Kima Jones (born c. 1982) is an American writer, poet and literary publicist. She is the founder of the Jack Jones Literary Arts, a literary publicity firm.

== Early life and education ==
Jones was born circa 1982 in Harlem, New York (in particular, the Sugar Hill neighborhood), the oldest of eight siblings. Her grandfather was a Southern Baptist minister and her father an imam. Jones took an early interest in writing, winning a poetry contest in elementary school to give a reading at the Schomburg Center for Research in Black Culture with children's author Walter Dean Myers. In this period, Jones lived in foster care but at 12 was reunited with her family, moving to Poughkeepsie, New York. Her mother and stepfather especially encouraged her reading.
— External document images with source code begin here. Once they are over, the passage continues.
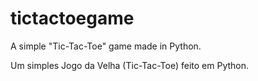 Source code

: # tictactoegame
 A simple "Tic-Tac-Toe" game made in Python.

 Um simples Jogo da Velha (Tic-Tac-Toe) feito em Python. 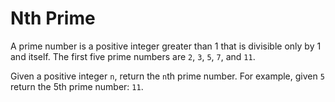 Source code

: # Nth Prime

A prime number is a positive integer greater than 1 that is divisible only by 1 and itself. The first five prime numbers are `2`, `3`, `5`, `7`, and `11`.

Given a positive integer `n`, return the `n`th prime number. For example, given `5` return the 5th prime number: `11`.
The latter, a professor at Marist College, gave her boxes of his extra books; one of these included Mary Helen Washington's collection Black-Eyed Susans and Midnight Birds: Stories by and about Black Women and after reading the anthology cover to cover, Jones turned to the book's index to create another reading list for herself.
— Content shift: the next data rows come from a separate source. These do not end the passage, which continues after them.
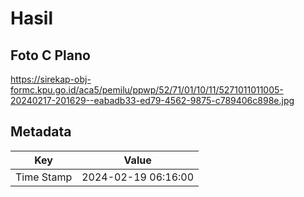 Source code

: # Hasil

## Foto C Plano

https://sirekap-obj-formc.kpu.go.id/aca5/pemilu/ppwp/52/71/01/10/11/5271011011005-20240217-201629--eabadb33-ed79-4562-9875-c789406c898e.jpg


## Metadata

| Key        | Value               |
| ---------- | ------------------- |
| Time Stamp | 2024-02-19 06:16:00 |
Jones attended Dutchess Community College, then Sarah Lawrence College, though she ultimately left without finishing a degree.

== Career ==
Jones moved to Los Angeles, California, when she won PEN Center USA Emerging Voices fellowship in 2013. In 2015, she founded Jack Jones Literary Arts literary publicity firm, specializing in working with writers from historically underrepresented backgrounds, predominantly writers of color. Jones has said that her own background as "a queer black girl from Harlem" made the work of women of color like Sandra Cisneros and Toni Morrison especially important to her growing up. Her first two clients were Tananarive Due and Dolen Perkins-Valdez. From there, her roster expanded to include Tyehimba Jess, representing his poetry collection Olio for which he won the Pulitzer Prize; Angie Thomas, for her bestselling debut young adult novel The Hate U Give; Rion Amilcar Scott, who won the 2017 PEN America Robert W. Bingham Emerging Fiction Prize for his book Insurrections; and Desiree Cooper, who won the 2017 Midland Authors Award in Adult Fiction for Know the Mother. Jones's firm also runs an annual writers retreat for women of color.

Jones has been a recipient of the MacDowell, Yaddo and Lambda Literary fellowships. She contributed the 2014 anthology Long Hidden: Speculative Fiction from the Margins of History and to Roxane Gay's 2018 online anthology Unruly Bodies. Her poem "Homegoing AD" was published in Jesmyn Ward's collection The Fire This Time: A New Generation Speaks About Race, then anthologized in The Best American Non-Required Reading 2017, edited by Sarah Vowell.

In 2018, Jones was named to The Root 100, The Root's "annual list of the most influential African Americans, ages 25 to 45."

In 2021, Triangle House Literary announced its hire of Jones as literary agent.

In 2020, it was announced that Knopf had purchased Jones' debut memoir, Butch. It is set to be released in fall 2023. She is the 2022 recipient of the Granum Foundation Prize.